At the Supreme Court of India
The constitutional validity of the Forest Rights Act was challenged by Wildlife First and other conservationists in 2008 (Wildlife First & Ors. v Ministry of Forest and Environments & Ors. [Writ Petition No. 109/2008]). The petitioners argued that the Act has led to deforestation and encroachment upon forest land. The conflict arose because the tenurial rights allotted by the forest departments were narrowed down and manifested as encroachment even as the traditional forest-dweller continued to live under the bureaucratic hammer of the forest departments.
As the legal battle unfolded over the last 12 years, the petitions which were originally filed to challenge the constitutional validity of the Forest Rights Act changed course to focus on the rights of tribal communities and traditional forest-dwellers. The Supreme Court took it upon itself to issue orders of eviction even before the central question of constitutional validity had been thoroughly debated, argued and decided.

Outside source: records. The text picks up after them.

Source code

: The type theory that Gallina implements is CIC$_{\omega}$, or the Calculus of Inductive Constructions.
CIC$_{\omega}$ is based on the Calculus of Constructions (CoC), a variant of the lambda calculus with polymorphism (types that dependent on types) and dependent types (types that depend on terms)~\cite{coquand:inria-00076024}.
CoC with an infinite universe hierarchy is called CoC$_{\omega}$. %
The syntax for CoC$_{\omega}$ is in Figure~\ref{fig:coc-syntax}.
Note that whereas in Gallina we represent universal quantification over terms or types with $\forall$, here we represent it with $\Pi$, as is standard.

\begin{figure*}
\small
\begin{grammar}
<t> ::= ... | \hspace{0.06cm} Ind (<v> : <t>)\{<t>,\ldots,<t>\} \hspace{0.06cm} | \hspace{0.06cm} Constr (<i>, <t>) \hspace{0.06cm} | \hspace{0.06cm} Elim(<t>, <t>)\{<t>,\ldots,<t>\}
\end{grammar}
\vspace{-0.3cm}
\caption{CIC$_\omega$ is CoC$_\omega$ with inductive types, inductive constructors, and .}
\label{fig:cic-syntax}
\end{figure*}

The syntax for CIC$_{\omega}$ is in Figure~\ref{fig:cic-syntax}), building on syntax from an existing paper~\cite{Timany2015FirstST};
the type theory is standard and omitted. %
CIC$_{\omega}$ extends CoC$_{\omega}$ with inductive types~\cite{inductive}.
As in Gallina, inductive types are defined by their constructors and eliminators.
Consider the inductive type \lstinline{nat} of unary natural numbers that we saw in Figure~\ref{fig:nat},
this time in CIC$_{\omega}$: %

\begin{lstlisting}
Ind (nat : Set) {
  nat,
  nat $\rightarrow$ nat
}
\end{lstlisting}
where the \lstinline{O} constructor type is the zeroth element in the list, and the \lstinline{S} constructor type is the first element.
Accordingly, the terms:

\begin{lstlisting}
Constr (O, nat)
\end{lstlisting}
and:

To prevent encroachments in forest areas, the Supreme Court of India India on February 13, 2019 passed an interim order and directed the eviction of more than 1.8 million tribal families and traditional forest-dwellers – whose claims were rejected under the Forest Rights Act – from forest lands.
State governments mostly rejected the claims of the tribal and traditional forest-dwellers based on scrutiny by the Gram Sabhas – which were tasked to initiate the process of verification of claims over the land. Low awareness of Gram Sabhas on how to deal with the issue and lack of documentary proof by the poor and illiterate tribal population from the remote forest villages lead to the catastrophe.
However, later on February 28, 2019, the court stayed its earlier order of eviction which was passed ostensibly in the name of wildlife protection and directed authorities to enquire whether due process was followed by the Gram Sabhas and the state governments under the Forest Rights Act before rejecting the claims.
Nevertheless, the eviction order has created a sense of uncertainty and fear in the tribal communities.